Monte Urano, nemmeno novemila anime che si conoscono tutte, in provincia di Fermo. Sono le 9.45 quando il commando entra in azione. Qui nessuno se l’aspetterebbe. Arrivano in tre: la rapinatrice e due colleghi. Chiedono di vedere dei gioielli, sempre quella la scusa, un regalo, un matrimonio da celebrare, un compleanno... Il negoziante «apparrecchia» il banco. A questo punto scatta l’azione. Violenta, improvvisa. Un colpo semplice, nelle previsioni dei malviventi. La minaccia della loro finta arma, un po’ di botte in testa al gioielliere, poi, una volta legato, tutto di conseguenza. Si arraffa quanto è disponibile e lo si obbliga ad aprire la cassaforte.
Ma ecco il contrattempo, l’allarme. Non ci avevano pensato e non si sono accorti che fosse scattato. È suonato contemporaneamente nell’abitazione del padre di Cifola e nella stazione dei carabinieri.

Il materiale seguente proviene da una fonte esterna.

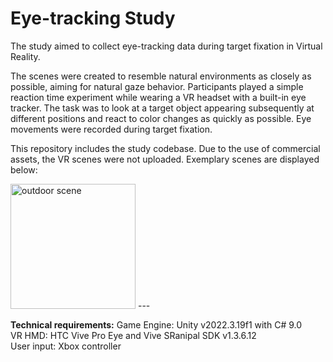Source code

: # Eye-tracking Study  


The study aimed to collect eye-tracking data during target fixation in Virtual Reality.  

The scenes were created to resemble natural environments as closely as possible, aiming for natural gaze behavior. Participants played a simple reaction time experiment while wearing a VR headset with a built-in eye tracker. The task was to look at a target object appearing subsequently at different positions and react to color changes as quickly as possible. Eye movements were recorded during target fixation.

This repository includes the study codebase. Due to the use of commercial assets, the VR scenes were not uploaded. Exemplary scenes are displayed below:  


<img src="[outdoor_scene.png](https://github.com/user-attachments/assets/f38294ed-2fab-421f-911b-0225d3af03f0)" alt="outdoor scene" width="200"/>
---

**Technical requirements:** 
Game Engine: Unity v2022.3.19f1 with C# 9.0   
VR HMD: HTC Vive Pro Eye and Vive SRanipal SDK v1.3.6.12  
User input: Xbox controller  




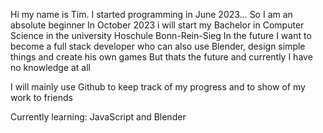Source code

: Hi my name is Tim.
I started programming in June 2023...
So I am an absolute beginner
In October 2023 i will start my Bachelor in Computer Science in the university Hoschule Bonn-Rein-Sieg
In the future I want to become a full stack developer who can also use Blender, design simple things and create his own games
But thats the future and currently I have no knowledge at all

I will mainly use Github to keep track of my progress and to show of my work to friends

Currently learning: JavaScript and Blender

Primo ad accorrere Duilio, 77 anni, il papà di Francesco che vive a pochi passi dal negozio.
«Ho visto i banditi e mio figlio a terra, legato», racconterà più tardi». A quel punto ha afferrato con tutte le sue forze la maniglia, mentre uno dei banditi (che è anche rimasto incastrato con un braccio tra lo stipite e la porta) cercava di tirarlo dentro. La maniglia si è rotta e l’anziano è caduto a terra. Attimi, secondi da incubo che però hanno permesso al figlio di liberarsi e afferrare l’arma che sotto il banco. E a sparare. Per poi crollare a terra, ferito, intontito dalle botte ricevute. L’arrivo di alcuni passanti e negozianti non è bastato a fermare gli altri malviventi, due uomini, oltre alla seconda donna che li avrebbe attesi in macchina. Di loro si sono perse le tracce. «Le facce le ho viste bene - spiega in trance Duilio Cifola -. Erano facce da delinquenti. La gente, quando è uscito mio figlio, ha applaudito. Tutto è successo in pochi istanti ma io ringrazio Dio perché è andato tutto bene e ci siamo salvati... se mi tiravano dentro era finita. Ho quest’unico figlio ed è tutto per me». Anche le telecamere della gioielleria hanno registrato la sequenza. Serviranno a dare un’identità ai fuggiaschi, ma sorattutto a scagionare Cifola.
Lui, Francesco, scapolo, niente figli, è stato portato in ospedale. Non è grave, solo contusioni. «È sotto choc», testimonia il sindaco Francesco Giacinti. «Mi ha detto di aver avuto paura per la sua incolumità e per quella del padre».
Ora dovrà temere anche i magistrati.